Print every line below without adding or leaving out a single word.

+-------+

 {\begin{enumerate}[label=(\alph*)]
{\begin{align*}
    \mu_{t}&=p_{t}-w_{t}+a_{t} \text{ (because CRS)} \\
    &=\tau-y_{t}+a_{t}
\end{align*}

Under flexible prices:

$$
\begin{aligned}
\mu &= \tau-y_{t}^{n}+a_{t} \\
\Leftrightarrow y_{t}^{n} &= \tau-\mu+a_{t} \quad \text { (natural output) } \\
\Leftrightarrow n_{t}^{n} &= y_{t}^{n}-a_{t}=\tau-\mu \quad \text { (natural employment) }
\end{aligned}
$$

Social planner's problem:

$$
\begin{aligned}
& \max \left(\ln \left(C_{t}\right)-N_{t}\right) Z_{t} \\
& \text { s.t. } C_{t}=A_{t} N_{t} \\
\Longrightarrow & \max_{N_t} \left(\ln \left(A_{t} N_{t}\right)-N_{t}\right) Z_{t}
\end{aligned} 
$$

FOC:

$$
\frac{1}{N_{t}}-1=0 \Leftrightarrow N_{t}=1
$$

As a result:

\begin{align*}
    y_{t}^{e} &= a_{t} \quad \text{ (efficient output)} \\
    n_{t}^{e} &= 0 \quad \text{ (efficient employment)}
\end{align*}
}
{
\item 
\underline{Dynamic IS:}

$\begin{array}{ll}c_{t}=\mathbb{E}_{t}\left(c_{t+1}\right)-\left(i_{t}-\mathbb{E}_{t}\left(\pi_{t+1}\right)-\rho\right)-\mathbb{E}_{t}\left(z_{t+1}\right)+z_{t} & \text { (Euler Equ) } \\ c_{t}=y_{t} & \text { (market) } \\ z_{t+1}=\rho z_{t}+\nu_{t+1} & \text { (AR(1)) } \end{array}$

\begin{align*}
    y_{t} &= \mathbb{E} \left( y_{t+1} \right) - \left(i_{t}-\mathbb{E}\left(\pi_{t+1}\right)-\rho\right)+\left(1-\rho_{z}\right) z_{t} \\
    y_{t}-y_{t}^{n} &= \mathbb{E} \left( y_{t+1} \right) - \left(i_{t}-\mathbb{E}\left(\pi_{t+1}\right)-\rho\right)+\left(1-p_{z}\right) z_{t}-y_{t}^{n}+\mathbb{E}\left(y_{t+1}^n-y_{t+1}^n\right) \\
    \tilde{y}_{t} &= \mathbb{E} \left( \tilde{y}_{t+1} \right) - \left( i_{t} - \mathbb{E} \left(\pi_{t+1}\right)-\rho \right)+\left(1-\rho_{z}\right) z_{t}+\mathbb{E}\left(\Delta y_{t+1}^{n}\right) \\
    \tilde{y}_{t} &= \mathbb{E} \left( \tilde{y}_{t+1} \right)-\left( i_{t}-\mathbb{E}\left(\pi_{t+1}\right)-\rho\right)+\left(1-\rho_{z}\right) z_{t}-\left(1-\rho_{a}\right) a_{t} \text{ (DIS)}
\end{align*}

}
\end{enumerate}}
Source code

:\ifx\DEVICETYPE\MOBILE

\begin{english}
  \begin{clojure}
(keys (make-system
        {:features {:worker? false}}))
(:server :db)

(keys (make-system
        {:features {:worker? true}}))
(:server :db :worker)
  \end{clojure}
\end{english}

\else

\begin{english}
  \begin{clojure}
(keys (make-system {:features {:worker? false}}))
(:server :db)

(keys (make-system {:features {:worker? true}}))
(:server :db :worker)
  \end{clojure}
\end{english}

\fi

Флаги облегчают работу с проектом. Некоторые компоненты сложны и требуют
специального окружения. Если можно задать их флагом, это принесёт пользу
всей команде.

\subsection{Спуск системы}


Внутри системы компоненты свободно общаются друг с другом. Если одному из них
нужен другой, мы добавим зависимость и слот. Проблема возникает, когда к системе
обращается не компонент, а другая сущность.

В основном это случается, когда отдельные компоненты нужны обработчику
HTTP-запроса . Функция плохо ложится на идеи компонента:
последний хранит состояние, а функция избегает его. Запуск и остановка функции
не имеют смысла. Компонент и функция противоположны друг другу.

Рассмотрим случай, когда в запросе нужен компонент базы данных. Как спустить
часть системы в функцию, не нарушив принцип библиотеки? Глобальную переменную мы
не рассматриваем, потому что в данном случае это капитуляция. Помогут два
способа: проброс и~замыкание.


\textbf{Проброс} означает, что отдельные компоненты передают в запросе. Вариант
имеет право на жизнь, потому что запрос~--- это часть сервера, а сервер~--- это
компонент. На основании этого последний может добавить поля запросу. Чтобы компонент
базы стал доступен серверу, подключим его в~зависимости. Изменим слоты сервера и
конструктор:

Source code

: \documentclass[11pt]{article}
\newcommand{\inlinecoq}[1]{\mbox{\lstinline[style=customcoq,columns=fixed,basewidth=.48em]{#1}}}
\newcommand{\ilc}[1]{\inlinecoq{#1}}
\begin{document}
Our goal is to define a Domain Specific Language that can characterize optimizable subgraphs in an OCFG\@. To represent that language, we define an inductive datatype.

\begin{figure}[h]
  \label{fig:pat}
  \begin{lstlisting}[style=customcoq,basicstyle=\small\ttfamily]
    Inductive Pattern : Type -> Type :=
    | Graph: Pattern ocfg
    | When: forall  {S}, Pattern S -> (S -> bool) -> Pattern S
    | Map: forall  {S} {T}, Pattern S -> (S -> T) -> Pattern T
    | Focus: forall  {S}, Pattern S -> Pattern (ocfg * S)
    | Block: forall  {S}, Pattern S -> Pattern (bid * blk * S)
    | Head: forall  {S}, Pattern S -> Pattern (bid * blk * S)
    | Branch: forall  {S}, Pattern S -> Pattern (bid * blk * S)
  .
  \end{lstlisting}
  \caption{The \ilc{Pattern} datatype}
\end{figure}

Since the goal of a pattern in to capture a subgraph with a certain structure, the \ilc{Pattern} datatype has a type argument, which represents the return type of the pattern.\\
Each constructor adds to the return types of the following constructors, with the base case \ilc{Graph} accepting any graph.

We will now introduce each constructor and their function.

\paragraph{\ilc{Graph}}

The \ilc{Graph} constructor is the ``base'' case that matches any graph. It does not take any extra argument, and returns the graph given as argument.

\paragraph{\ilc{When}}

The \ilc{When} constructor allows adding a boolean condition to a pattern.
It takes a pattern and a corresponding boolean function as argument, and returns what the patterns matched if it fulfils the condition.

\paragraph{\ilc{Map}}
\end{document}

+-------+

**Exercise output**
 {\begin{enumerate}[label=(\alph*)]
{\begin{align*}
    \mu_{t}&=p_{t}-w_{t}+a_{t} \text{ (because CRS)} \\
    &=\tau-y_{t}+a_{t}
\end{align*}

Under flexible prices:

$$
\begin{aligned}
\mu &= \tau-y_{t}^{n}+a_{t} \\
\Leftrightarrow y_{t}^{n} &= \tau-\mu+a_{t} \quad \text { (natural output) } \\
\Leftrightarrow n_{t}^{n} &= y_{t}^{n}-a_{t}=\tau-\mu \quad \text { (natural employment) }
\end{aligned}
$$

Social planner's problem:

$$
\begin{aligned}
& \max \left(\ln \left(C_{t}\right)-N_{t}\right) Z_{t} \\
& \text { s.t. } C_{t}=A_{t} N_{t} \\
\Longrightarrow & \max_{N_t} \left(\ln \left(A_{t} N_{t}\right)-N_{t}\right) Z_{t}
\end{aligned} 
$$

FOC:

$$
\frac{1}{N_{t}}-1=0 \Leftrightarrow N_{t}=1
$$

As a result:

\begin{align*}
    y_{t}^{e} &= a_{t} \quad \text{ (efficient output)} \\
    n_{t}^{e} &= 0 \quad \text{ (efficient employment)}
\end{align*}
}
{
\item 
\underline{Dynamic IS:}

$\begin{array}{ll}c_{t}=\mathbb{E}_{t}\left(c_{t+1}\right)-\left(i_{t}-\mathbb{E}_{t}\left(\pi_{t+1}\right)-\rho\right)-\mathbb{E}_{t}\left(z_{t+1}\right)+z_{t} & \text { (Euler Equ) } \\ c_{t}=y_{t} & \text { (market) } \\ z_{t+1}=\rho z_{t}+\nu_{t+1} & \text { (AR(1)) } \end{array}$

\begin{align*}
    y_{t} &= \mathbb{E} \left( y_{t+1} \right) - \left(i_{t}-\mathbb{E}\left(\pi_{t+1}\right)-\rho\right)+\left(1-\rho_{z}\right) z_{t} \\
    y_{t}-y_{t}^{n} &= \mathbb{E} \left( y_{t+1} \right) - \left(i_{t}-\mathbb{E}\left(\pi_{t+1}\right)-\rho\right)+\left(1-p_{z}\right) z_{t}-y_{t}^{n}+\mathbb{E}\left(y_{t+1}^n-y_{t+1}^n\right) \\
    \tilde{y}_{t} &= \mathbb{E} \left( \tilde{y}_{t+1} \right) - \left( i_{t} - \mathbb{E} \left(\pi_{t+1}\right)-\rho \right)+\left(1-\rho_{z}\right) z_{t}+\mathbb{E}\left(\Delta y_{t+1}^{n}\right) \\
    \tilde{y}_{t} &= \mathbb{E} \left( \tilde{y}_{t+1} \right)-\left( i_{t}-\mathbb{E}\left(\pi_{t+1}\right)-\rho\right)+\left(1-\rho_{z}\right) z_{t}-\left(1-\rho_{a}\right) a_{t} \text{ (DIS)}
\end{align*}

}
\end{enumerate}}
Source code

:\ifx\DEVICETYPE\MOBILE

\begin{english}
  \begin{clojure}
(keys (make-system
        {:features {:worker? false}}))
(:server :db)

(keys (make-system
        {:features {:worker? true}}))
(:server :db :worker)
  \end{clojure}
\end{english}

\else

\begin{english}
  \begin{clojure}
(keys (make-system {:features {:worker? false}}))
(:server :db)

(keys (make-system {:features {:worker? true}}))
(:server :db :worker)
  \end{clojure}
\end{english}

\fi

Флаги облегчают работу с проектом. Некоторые компоненты сложны и требуют
специального окружения. Если можно задать их флагом, это принесёт пользу
всей команде.

\subsection{Спуск системы}


Внутри системы компоненты свободно общаются друг с другом. Если одному из них
нужен другой, мы добавим зависимость и слот. Проблема возникает, когда к системе
обращается не компонент, а другая сущность.

В основном это случается, когда отдельные компоненты нужны обработчику
HTTP-запроса . Функция плохо ложится на идеи компонента:
последний хранит состояние, а функция избегает его. Запуск и остановка функции
не имеют смысла. Компонент и функция противоположны друг другу.

Рассмотрим случай, когда в запросе нужен компонент базы данных. Как спустить
часть системы в функцию, не нарушив принцип библиотеки? Глобальную переменную мы
не рассматриваем, потому что в данном случае это капитуляция. Помогут два
способа: проброс и~замыкание.


\textbf{Проброс} означает, что отдельные компоненты передают в запросе. Вариант
имеет право на жизнь, потому что запрос~--- это часть сервера, а сервер~--- это
компонент. На основании этого последний может добавить поля запросу. Чтобы компонент
базы стал доступен серверу, подключим его в~зависимости. Изменим слоты сервера и
конструктор:

Source code

: \documentclass[11pt]{article}
\newcommand{\inlinecoq}[1]{\mbox{\lstinline[style=customcoq,columns=fixed,basewidth=.48em]{#1}}}
\newcommand{\ilc}[1]{\inlinecoq{#1}}
\begin{document}
Our goal is to define a Domain Specific Language that can characterize optimizable subgraphs in an OCFG\@. To represent that language, we define an inductive datatype.

\begin{figure}[h]
  \label{fig:pat}
  \begin{lstlisting}[style=customcoq,basicstyle=\small\ttfamily]
    Inductive Pattern : Type -> Type :=
    | Graph: Pattern ocfg
    | When: forall  {S}, Pattern S -> (S -> bool) -> Pattern S
    | Map: forall  {S} {T}, Pattern S -> (S -> T) -> Pattern T
    | Focus: forall  {S}, Pattern S -> Pattern (ocfg * S)
    | Block: forall  {S}, Pattern S -> Pattern (bid * blk * S)
    | Head: forall  {S}, Pattern S -> Pattern (bid * blk * S)
    | Branch: forall  {S}, Pattern S -> Pattern (bid * blk * S)
  .
  \end{lstlisting}
  \caption{The \ilc{Pattern} datatype}
\end{figure}

Since the goal of a pattern in to capture a subgraph with a certain structure, the \ilc{Pattern} datatype has a type argument, which represents the return type of the pattern.\\
Each constructor adds to the return types of the following constructors, with the base case \ilc{Graph} accepting any graph.

We will now introduce each constructor and their function.

\paragraph{\ilc{Graph}}

The \ilc{Graph} constructor is the ``base'' case that matches any graph. It does not take any extra argument, and returns the graph given as argument.

\paragraph{\ilc{When}}

The \ilc{When} constructor allows adding a boolean condition to a pattern.
It takes a pattern and a corresponding boolean function as argument, and returns what the patterns matched if it fulfils the condition.

\paragraph{\ilc{Map}}
\end{document}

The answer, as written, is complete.